USTC reveals how lipopolysaccharide binding protein resists hepatic oxidative stress

A research team led by Prof. YE Shandong and Prof. ZHENG Mao from the First Affiliated Hospital of the University of Science and Technology of China (USTC), in collaboration with researchers from the Anhui Medical University, identified a novel mechanism by which the body regulates oxidative stress pressure, offering new insights into how cells respond to oxidative stress. The study was published in Nature Communications.

Aging and weight gain both cause stress for the body, mainly manifested as excessive production of reactive oxygen species (ROS). But excess ROS can lead to metabolic diseases associated with obesity and aging, such as diabetes and fatty liver. Although antioxidants and ROS scavengers can alleviate metabolic dysfunction, long-term antioxidant treatment has potential safety issues, and there are no ideal drugs available at present. Therefore, it is crucial to understand the molecular mechanisms underlying lipid metabolism dysfunction caused by oxidative stress.

Metabolic-associated fatty liver disease is a pathological condition characterized primarily by the accumulation of triglycerides within hepatocytes, manifesting mainly as lipid droplet accumulation. Lipid droplets (LDs), as the main organelle for lipid storage, normally play a role in regulating energy metabolism.

Under oxidative stress, LDs accumulate a large number of unsaturated fatty acids triglyceride (UFA-TG) susceptible to ROS attack to prevent further peroxidation and thus maintain lipid homeostasis. However, the molecular mechanism underlying “oxidative stress avoidance” under oxidative stress is poorly understood and the cellular sorting mechanism of UFA-TG urgently needs to be elucidated.

The study indicated that the expression level of lipopolysaccharide-binding protein (LBP) increased and aggregated in lipid droplets when cells were under oxidative stress. LBP had a lipid-capturing activity, capturing lipids through its hydrophobic structure at the C terminus and transporting them to lipid droplets, thereby controlling lipid-oxidative homeostasis.

It was also found that treatment with the reductant N-acetyl-L-cysteine could scavenge intracellular ROS and increase phospholipid synthesis. Phospholipids could competitively bind LBP with triglycerides, promote LBP translocation out of lipid droplets and promote lipolysis. However, in an environment where oxidative stress was not eliminated, the use of phospholipids to treat fatty liver may cause more serious hepatocyte damage.

Peroxiredoxin 4, as a sensor of cellular redox signaling, regulated the LBP/triglyceride lipid droplet shuttling process by interacting with LBP to maintain cellular redox homeostasis.
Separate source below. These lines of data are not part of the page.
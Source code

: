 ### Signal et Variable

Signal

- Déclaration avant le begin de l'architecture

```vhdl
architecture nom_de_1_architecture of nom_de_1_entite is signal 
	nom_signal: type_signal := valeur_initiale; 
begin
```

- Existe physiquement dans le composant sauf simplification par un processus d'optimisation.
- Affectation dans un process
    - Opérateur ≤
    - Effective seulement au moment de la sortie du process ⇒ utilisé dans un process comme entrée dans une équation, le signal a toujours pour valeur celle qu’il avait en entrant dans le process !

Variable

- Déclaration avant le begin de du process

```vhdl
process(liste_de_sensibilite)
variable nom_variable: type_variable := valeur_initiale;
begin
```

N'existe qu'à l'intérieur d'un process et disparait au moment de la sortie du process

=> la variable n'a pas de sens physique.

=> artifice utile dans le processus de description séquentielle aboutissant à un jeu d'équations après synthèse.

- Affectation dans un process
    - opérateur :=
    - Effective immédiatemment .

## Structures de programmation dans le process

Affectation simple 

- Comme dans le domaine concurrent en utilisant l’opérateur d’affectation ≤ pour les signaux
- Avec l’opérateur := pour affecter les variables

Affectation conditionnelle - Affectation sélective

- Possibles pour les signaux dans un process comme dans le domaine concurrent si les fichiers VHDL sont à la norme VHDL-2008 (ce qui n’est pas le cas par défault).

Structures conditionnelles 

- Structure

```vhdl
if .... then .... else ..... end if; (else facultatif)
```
In addition, long-term stress stimulation upregulated LBP expression, which led to insulin resistance and obesity.

This work provides new insights into the development of novel therapeutic strategies based on redox homeostasis regulation for alleviating oxidative stress-induced metabolic dysfunction and offers a new direction for the prevention and treatment of metabolic diseases.